Reproduce the lines below exactly. Begin with the first, end with the line containing "## How to setup the system", and leave out the pictures.

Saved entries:
[Start of Attachment]
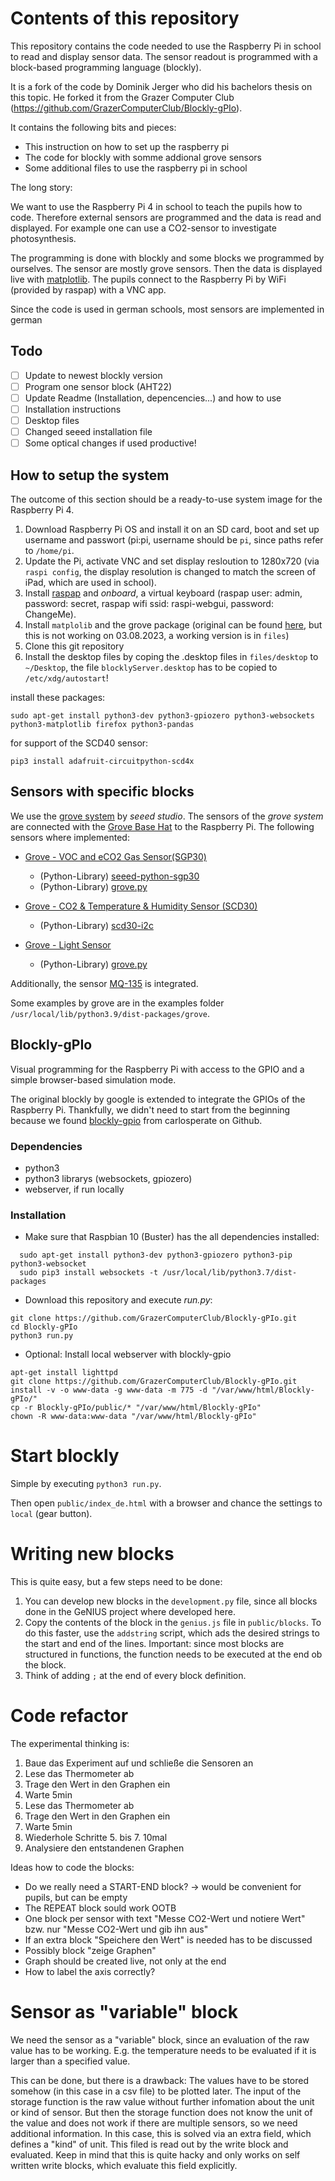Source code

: # Contents of this repository

This repository contains the code needed to use the Raspberry Pi in school to read and display sensor data. The sensor readout is programmed with a block-based programming language (blockly).

It is a fork of the code by Dominik Jerger who did his bachelors thesis on this topic. He forked it from the Grazer Computer Club (https://github.com/GrazerComputerClub/Blockly-gPIo).

It contains the following bits and pieces:
* This instruction on how to set up the raspberry pi
* The code for blockly with somme addional grove sensors
* Some additional files to use the raspberry pi in school

The long story:

We want to use the Raspberry Pi 4 in school to teach the pupils how to code. Therefore external sensors are programmed and the data is read and displayed. For example one can use a CO2-sensor to investigate photosynthesis.

The programming is done with blockly and some blocks we programmed by ourselves. The sensor are mostly grove sensors. Then the data is displayed live with <a href="https://matplotlib.org/">matplotlib</a>. The pupils connect to the Raspberry Pi by WiFi (provided by raspap) with a VNC app.

Since the code is used in german schools, most sensors are implemented in german

## Todo
* [ ] Update to newest blockly version
* [ ] Program one sensor block (AHT22)
* [ ] Update Readme (Installation, depencencies...) and how to use
* [ ] Installation instructions
* [ ] Desktop files
* [ ] Changed seeed installation file
* [ ] Some optical changes if used productive!

## How to setup the system
The outcome of this section should be a ready-to-use system image for the Raspberry Pi 4.

1. Download Raspberry Pi OS and install it on an SD card, boot and set up username and passwort (pi:pi, username should be `pi`, since paths refer to `/home/pi`.
2. Update the Pi, activate VNC and set display resloution to 1280x720 (via `raspi config`, the display resolution is changed to match the screen of iPad, which are used in school).
3. Install <a href="https://raspap.com/#docs">raspap</a> and *onboard*, a virtual keyboard (raspap user: admin, password: secret, raspap wifi ssid: raspi-webgui, password: ChangeMe).
4. Install `matplolib` and the grove package (original can be found <a href="https://github.com/Seeed-Studio/grove.py">here</a>, but this is not working on 03.08.2023, a working version is in `files`)
5. Clone this git repository
6. Install the desktop files by coping the .desktop files in `files/desktop` to `~/Desktop`, the file `blocklyServer.desktop` has to be copied to `/etc/xdg/autostart`!

install these packages:
```
sudo apt-get install python3-dev python3-gpiozero python3-websockets python3-matplotlib firefox python3-pandas
```

for support of the SCD40 sensor:
```
pip3 install adafruit-circuitpython-scd4x
```

## Sensors with specific blocks
We use the <a href="https://wiki.seeedstudio.com/Grove_System/">grove system</a> by *seeed studio*. The sensors of the *grove system* are connected with the <a href="https://wiki.seeedstudio.com/Grove_Base_Hat_for_Raspberry_Pi/">Grove Base Hat</a> to the Raspberry Pi. The following sensors where implemented:
* <a href="https://wiki.seeedstudio.com/Grove-VOC_and_eCO2_Gas_Sensor-SGP30/">Grove - VOC and eCO2 Gas Sensor(SGP30)</a>
  * (Python-Library) <a href="https://pypi.org/project/seeed-python-sgp30/">seeed-python-sgp30</a>
  * (Python-Library) <a href="https://github.com/Seeed-Studio/grove.py">grove.py</a>

* <a href="https://wiki.seeedstudio.com/Grove-CO2_Temperature_Humidity_Sensor-SCD30/">Grove - CO2 & Temperature & Humidity Sensor (SCD30)</a>
  * (Python-Library) <a href="https://pypi.org/project/scd30-i2c/">scd30-i2c</a>

* <a href="https://wiki.seeedstudio.com/Grove-Light_Sensor/">Grove - Light Sensor</a>
  * (Python-Library) <a href="https://github.com/Seeed-Studio/grove.py">grove.py</a>

Additionally, the sensor <a href="https://www.waveshare.com/wiki/MQ-135_Gas_Sensor"> MQ-135</a> is integrated.

Some examples by grove are in the examples folder `/usr/local/lib/python3.9/dist-packages/grove`.

## Blockly-gPIo
Visual programming for the Raspberry Pi with access to the GPIO and a simple browser-based simulation mode.

The original blockly by google is extended to integrate the GPIOs of the Raspberry Pi. Thankfully, we didn't need to start from the beginning because 
we found [blockly-gpio](https://github.com/carlosperate/Blockly-gPIo) from carlosperate on Github.

### Dependencies
 * python3
 * python3 librarys (websockets, gpiozero)
 * webserver, if run locally

### Installation
* Make sure that Raspbian 10 (Buster) has the all dependencies installed:  
```
  sudo apt-get install python3-dev python3-gpiozero python3-pip python3-websocket  
  sudo pip3 install websockets -t /usr/local/lib/python3.7/dist-packages
```
*  Download this repository and execute *run.py*:  
  ```
  git clone https://github.com/GrazerComputerClub/Blockly-gPIo.git  
  cd Blockly-gPIo  
  python3 run.py
  ```
*  Optional: Install local webserver with blockly-gpio   
  ```
  apt-get install lighttpd
  git clone https://github.com/GrazerComputerClub/Blockly-gPIo.git
  install -v -o www-data -g www-data -m 775 -d "/var/www/html/Blockly-gPIo/"
  cp -r Blockly-gPIo/public/* "/var/www/html/Blockly-gPIo"
  chown -R www-data:www-data "/var/www/html/Blockly-gPIo"
  ```

# Start blockly
Simple by executing `python3 run.py`.

Then open `public/index_de.html` with a browser and chance the settings to `local` (gear button).

# Writing new blocks
This is quite easy, but a few steps need to be done:
1. You can develop new blocks in the `development.py` file, since all blocks done in the GeNIUS project where developed here.
2. Copy the contents of the block in the `genius.js` file in `public/blocks`. To do this faster, use the `addstring` script, which ads the desired strings to the start and end of the lines. Important: since most blocks are structured in functions, the function needs to be executed at the end ob the block.
3. Think of adding `;` at the end of every block definition.

# Code refactor
The experimental thinking is:
1. Baue das Experiment auf und schließe die Sensoren an
2. Lese das Thermometer ab
3. Trage den Wert in den Graphen ein
4. Warte 5min
5. Lese das Thermometer ab
6. Trage den Wert in den Graphen ein
7. Warte 5min
8. Wiederhole Schritte 5. bis 7. 10mal
9. Analysiere den entstandenen Graphen

Ideas how to code the blocks:

* Do we really need a START-END block? -> would be convenient for pupils, but can be empty
* The REPEAT block sould work OOTB
* One block per sensor with text "Messe CO2-Wert und notiere Wert" bzw. nur "Messe CO2-Wert und gib ihn aus"
* If an extra block "Speichere den Wert" is needed has to be discussed
* Possibly block "zeige Graphen"
* Graph should be created live, not only at the end
* How to label the axis correctly?

# Sensor as "variable" block
We need the sensor as a "variable" block, since an evaluation of the raw value has to be working.
E.g. the temperature needs to be evaluated if it is larger than a specified value.

This can be done, but there is a drawback:
The values have to be stored somehow (in this case in a csv file) to be plotted later.
The input of the storage function is the raw value without further infomation about the unit or kind of sensor.
But then the storage function does not know the unit of the value and does not work if there are multiple sensors, so we need additional information. 
In this case, this is solved via an extra field, which defines a "kind" of unit. This filed is read out by the write block and evaluated.
Keep in mind that this is quite hacky and only works on self written write blocks, which evaluate this field explicitly.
[End of Attachment]
**RESULT OF THE TASK**
Source code

: # Contents of this repository

This repository contains the code needed to use the Raspberry Pi in school to read and display sensor data. The sensor readout is programmed with a block-based programming language (blockly).

It is a fork of the code by Dominik Jerger who did his bachelors thesis on this topic. He forked it from the Grazer Computer Club (https://github.com/GrazerComputerClub/Blockly-gPIo).

It contains the following bits and pieces:
* This instruction on how to set up the raspberry pi
* The code for blockly with somme addional grove sensors
* Some additional files to use the raspberry pi in school

The long story:

We want to use the Raspberry Pi 4 in school to teach the pupils how to code. Therefore external sensors are programmed and the data is read and displayed. For example one can use a CO2-sensor to investigate photosynthesis.

The programming is done with blockly and some blocks we programmed by ourselves. The sensor are mostly grove sensors. Then the data is displayed live with <a href="https://matplotlib.org/">matplotlib</a>. The pupils connect to the Raspberry Pi by WiFi (provided by raspap) with a VNC app.

Since the code is used in german schools, most sensors are implemented in german

## Todo
* [ ] Update to newest blockly version
* [ ] Program one sensor block (AHT22)
* [ ] Update Readme (Installation, depencencies...) and how to use
* [ ] Installation instructions
* [ ] Desktop files
* [ ] Changed seeed installation file
* [ ] Some optical changes if used productive!

## How to setup the system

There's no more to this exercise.